Dec. 19 (Bloomberg) -- West Texas Sour weakened against the U.S. benchmark crude as Western Refining Inc.’s El Paso plant in Texas reduced production after an unplanned outage on a fluid catalytic cracker.
The malfunction occurred Dec. 14 on the south side of the 128,000-barrel-a-day plant, Gary Hanson, a Tempe, Arizona-based spokesman for the company, said by e-mail. The refinery should be back to full capacity this weekend.
The plant processes both benchmark West Texas Intermediate and West Texas Sour crudes, according to Western’s website.
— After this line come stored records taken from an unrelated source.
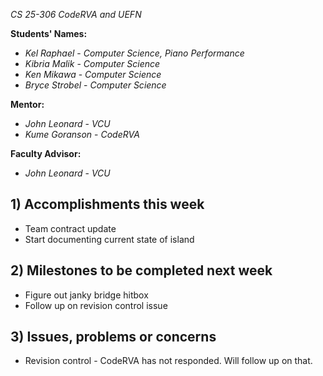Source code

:*CS 25-306 CodeRVA and UEFN*

**Students' Names:**
- *Kel Raphael* - *Computer Science, Piano Performance*
- *Kibria Malik* - *Computer Science*
- *Ken Mikawa* - *Computer Science*
- *Bryce Strobel* - *Computer Science*

**Mentor:**
- *John Leonard*  - *VCU*
- *Kume Goranson* - *CodeRVA*

**Faculty Advisor:**
- *John Leonard*  - *VCU*

## 1) Accomplishments this week ##
- Team contract update
- Start documenting current state of island

## 2) Milestones to be completed next week ##
- Figure out janky bridge hitbox
- Follow up on revision control issue

## 3) Issues, problems or concerns ##
- Revision control - CodeRVA has not responded. Will follow up on that.

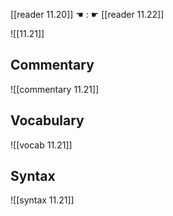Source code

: [[reader 11.20]] ☚ : ☛ [[reader 11.22]]

![[11.21]]

## Commentary

![[commentary 11.21]]

## Vocabulary

![[vocab 11.21]]

## Syntax

![[syntax 11.21]]

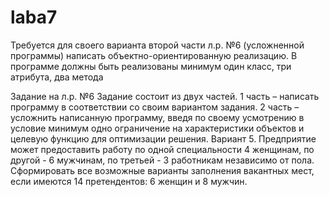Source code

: # laba7
Требуется для своего варианта второй части л.р. №6 (усложненной программы) написать объектно-ориентированную реализацию. 
В программе должны быть реализованы минимум один класс, три атрибута, два метода

Задание на л.р. №6
Задание состоит из двух частей. 
1 часть – написать программу в соответствии со своим вариантом задания.
2 часть – усложнить написанную программу, введя по своему усмотрению в условие минимум одно ограничение на характеристики объектов и целевую функцию для оптимизации решения.
Вариант 5. Предприятие может предоставить работу по одной специальности 4 женщинам, по другой - 6 мужчинам, по третьей - 3 работникам независимо от пола. Сформировать все возможные варианты заполнения вакантных мест, если имеются 14 претендентов: 6 женщин и 8 мужчин.
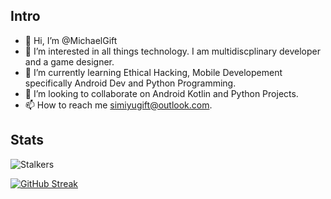 ## Intro
- 👋 Hi, I’m @MichaelGift
- 👀 I’m interested in all things technology. I am multidiscplinary developer and a game designer.
- 🌱 I’m currently learning Ethical Hacking, Mobile Developement specifically Android Dev and Python Programming.
- 💞️ I’m looking to collaborate on Android Kotlin and Python Projects.
- 📫 How to reach me simiyugift@outlook.com.

<!---
MichaelGift/MichaelGift is a ✨ special ✨ repository because its `README.md` (this file) appears on your GitHub profile.
You can click the Preview link to take a look at your changes.
--->

## Stats
![Stalkers](https://komarev.com/ghpvc/?username=michaelgift)


[![GitHub Streak](https://streak-stats.demolab.com/?user=michaelgift)](https://git.io/streak-stats)
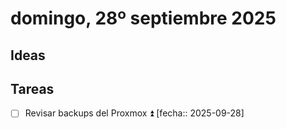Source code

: # domingo, 28º septiembre 2025




## Ideas






## Tareas



- [ ] Revisar backups del Proxmox ⏫ [fecha:: 2025-09-28]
WTS, a light, high-sulfur grade loaded in Midland, Texas, weakened $2.75 to a discount of $18 a barrel to WTI in Cushing Oklahoma, at 3:58 p.m. New York time, according to data compiled by Bloomberg. It’s the largest spread since Nov. 21.
West Texas Intermediate in Midland weakened 75 cents to a $14.25-a-barrel discount to the U.S. benchmark crude in Cushing.
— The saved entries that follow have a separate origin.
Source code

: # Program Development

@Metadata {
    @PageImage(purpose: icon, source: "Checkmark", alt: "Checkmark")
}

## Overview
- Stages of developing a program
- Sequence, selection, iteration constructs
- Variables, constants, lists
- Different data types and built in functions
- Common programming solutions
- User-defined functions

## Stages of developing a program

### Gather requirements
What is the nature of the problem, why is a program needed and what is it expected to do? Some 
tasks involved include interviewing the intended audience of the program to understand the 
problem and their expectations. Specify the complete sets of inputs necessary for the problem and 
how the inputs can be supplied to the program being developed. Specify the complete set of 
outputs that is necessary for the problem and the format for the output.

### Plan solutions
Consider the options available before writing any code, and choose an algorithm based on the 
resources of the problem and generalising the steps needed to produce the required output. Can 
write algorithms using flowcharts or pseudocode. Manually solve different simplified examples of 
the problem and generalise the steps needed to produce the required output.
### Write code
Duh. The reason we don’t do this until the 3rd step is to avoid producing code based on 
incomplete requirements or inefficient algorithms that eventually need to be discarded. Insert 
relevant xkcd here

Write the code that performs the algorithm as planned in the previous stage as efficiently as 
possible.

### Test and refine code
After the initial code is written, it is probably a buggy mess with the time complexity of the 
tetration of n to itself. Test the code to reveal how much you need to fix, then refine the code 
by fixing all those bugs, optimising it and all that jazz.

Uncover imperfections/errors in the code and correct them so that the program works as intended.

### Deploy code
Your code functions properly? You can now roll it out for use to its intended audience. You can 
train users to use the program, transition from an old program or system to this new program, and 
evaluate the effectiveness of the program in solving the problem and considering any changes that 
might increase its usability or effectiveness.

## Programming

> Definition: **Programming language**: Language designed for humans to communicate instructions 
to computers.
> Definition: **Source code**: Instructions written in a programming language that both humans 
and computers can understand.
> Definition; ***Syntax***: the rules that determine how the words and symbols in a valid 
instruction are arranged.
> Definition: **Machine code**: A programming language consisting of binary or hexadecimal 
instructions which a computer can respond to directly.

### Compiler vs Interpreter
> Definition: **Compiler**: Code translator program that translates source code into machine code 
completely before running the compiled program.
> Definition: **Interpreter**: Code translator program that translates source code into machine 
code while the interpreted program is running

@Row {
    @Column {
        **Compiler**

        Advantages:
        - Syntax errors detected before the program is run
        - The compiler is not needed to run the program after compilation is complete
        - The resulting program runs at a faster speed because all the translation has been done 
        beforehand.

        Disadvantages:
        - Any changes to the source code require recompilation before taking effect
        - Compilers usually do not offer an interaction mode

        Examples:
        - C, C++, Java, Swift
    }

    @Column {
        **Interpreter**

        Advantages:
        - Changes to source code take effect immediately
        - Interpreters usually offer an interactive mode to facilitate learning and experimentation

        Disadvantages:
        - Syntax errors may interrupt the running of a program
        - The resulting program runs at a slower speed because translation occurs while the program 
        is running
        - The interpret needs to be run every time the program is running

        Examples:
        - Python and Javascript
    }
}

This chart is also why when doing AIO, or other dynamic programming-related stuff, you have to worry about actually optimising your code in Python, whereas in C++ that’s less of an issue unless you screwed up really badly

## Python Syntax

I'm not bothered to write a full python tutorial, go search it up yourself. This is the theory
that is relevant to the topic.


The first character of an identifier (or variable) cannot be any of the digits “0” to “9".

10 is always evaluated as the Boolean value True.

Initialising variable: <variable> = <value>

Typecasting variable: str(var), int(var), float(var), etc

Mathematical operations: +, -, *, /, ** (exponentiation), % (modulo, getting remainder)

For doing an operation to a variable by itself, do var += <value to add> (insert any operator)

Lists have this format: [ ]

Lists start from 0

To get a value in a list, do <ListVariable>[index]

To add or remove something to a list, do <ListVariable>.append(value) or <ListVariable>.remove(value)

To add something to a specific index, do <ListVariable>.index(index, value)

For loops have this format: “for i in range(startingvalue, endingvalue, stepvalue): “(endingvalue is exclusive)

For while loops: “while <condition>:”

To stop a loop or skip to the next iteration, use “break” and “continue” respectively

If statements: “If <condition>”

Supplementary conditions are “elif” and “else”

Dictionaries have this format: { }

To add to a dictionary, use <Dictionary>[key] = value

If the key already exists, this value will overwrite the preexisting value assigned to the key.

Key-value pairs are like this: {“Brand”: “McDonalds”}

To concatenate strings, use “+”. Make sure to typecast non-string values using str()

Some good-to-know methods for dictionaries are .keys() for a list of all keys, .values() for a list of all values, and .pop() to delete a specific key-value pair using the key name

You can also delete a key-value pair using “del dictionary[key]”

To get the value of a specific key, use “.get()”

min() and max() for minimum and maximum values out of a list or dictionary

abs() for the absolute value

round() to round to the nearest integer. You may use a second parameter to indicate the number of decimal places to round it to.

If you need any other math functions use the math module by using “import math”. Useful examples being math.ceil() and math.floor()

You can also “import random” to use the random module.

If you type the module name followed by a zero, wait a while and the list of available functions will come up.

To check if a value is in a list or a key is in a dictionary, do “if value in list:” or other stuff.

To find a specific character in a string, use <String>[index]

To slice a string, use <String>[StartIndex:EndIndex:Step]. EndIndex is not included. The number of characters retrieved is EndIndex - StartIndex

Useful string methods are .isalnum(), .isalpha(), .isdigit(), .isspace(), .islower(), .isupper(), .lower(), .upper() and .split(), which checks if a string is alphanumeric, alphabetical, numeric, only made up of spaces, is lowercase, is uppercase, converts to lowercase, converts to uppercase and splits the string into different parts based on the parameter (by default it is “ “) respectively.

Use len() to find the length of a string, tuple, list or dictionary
Canadian crudes strengthened against the U.S. benchmark as Exxon Mobil Corp. finished planned maintenance on the Pegasus pipeline system.
Amber Gardner, an Exxon spokeswoman based in Houston, said station work had been completed along the 96,000-barrel-a-day line, which carries crude to the U.S. Gulf Coast from Patoka, Illinois. The pipeline was shut during the maintenance, which began Dec. 6, a person with knowledge of the work said Nov. 14.
West Canada Select’s discount to WTI narrowed $2 to $33 a barrel. The price reflects Canadian crude on the spot market for February delivery.
Syncrude, a light, sweet oil made from upgraded bitumen in Canada, strengthened $1.50 to a $1-a-barrel premium over WTI.